Michele F. Pacifico, a facility planner at the National Archives and Records Administration, served as one of nine consultants in the Department's 1992-94 Pew Charitable Trusts-funded "Needs Assessment Project." In her report, "Space, Environmental Conditions, and Security: City Archives and Records Center," she strongly suggested that the Department develop a formal disaster preparedness plan for both functional areas. Additional Pew funds were used to hire Laurie Peterson, an archives consultant based in Washington, D.C., to develop a draft disaster preparedness plan. Ms. Peterson's draft plan was an important first step as it transformed an ad-hoc disaster plan to a more formal, albeit draft document.
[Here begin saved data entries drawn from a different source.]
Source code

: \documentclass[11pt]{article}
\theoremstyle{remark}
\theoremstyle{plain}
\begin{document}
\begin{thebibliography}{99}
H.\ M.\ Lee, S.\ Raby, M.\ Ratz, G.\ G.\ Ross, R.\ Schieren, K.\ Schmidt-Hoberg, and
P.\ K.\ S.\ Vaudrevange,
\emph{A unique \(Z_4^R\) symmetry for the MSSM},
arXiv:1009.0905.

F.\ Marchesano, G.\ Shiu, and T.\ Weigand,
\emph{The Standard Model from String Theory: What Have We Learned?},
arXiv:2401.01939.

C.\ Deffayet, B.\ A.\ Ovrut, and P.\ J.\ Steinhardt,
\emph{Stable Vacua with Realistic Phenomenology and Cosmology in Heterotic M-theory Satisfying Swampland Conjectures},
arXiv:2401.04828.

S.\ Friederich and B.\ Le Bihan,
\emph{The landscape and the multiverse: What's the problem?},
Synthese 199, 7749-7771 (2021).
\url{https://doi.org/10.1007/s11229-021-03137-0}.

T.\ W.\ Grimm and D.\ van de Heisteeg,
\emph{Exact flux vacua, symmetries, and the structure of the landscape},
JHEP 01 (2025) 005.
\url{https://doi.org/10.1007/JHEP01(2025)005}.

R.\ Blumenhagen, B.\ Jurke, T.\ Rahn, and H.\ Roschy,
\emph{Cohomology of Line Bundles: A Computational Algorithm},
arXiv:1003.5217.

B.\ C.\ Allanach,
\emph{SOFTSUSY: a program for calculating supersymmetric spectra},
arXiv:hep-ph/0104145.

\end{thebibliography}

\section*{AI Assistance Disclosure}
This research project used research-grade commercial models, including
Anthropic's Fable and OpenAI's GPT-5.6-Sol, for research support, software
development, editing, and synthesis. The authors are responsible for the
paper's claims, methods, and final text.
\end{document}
Other internal changes consisted of creating new records retention and disposition schedules, begun with a major grant from the National Historical Publications and Records Commission in 1993, that included the identification of vital records in the City's records management system. Knowing which records are vital in the City Archives and the City Records Center is a critical step in disaster preparedness planning.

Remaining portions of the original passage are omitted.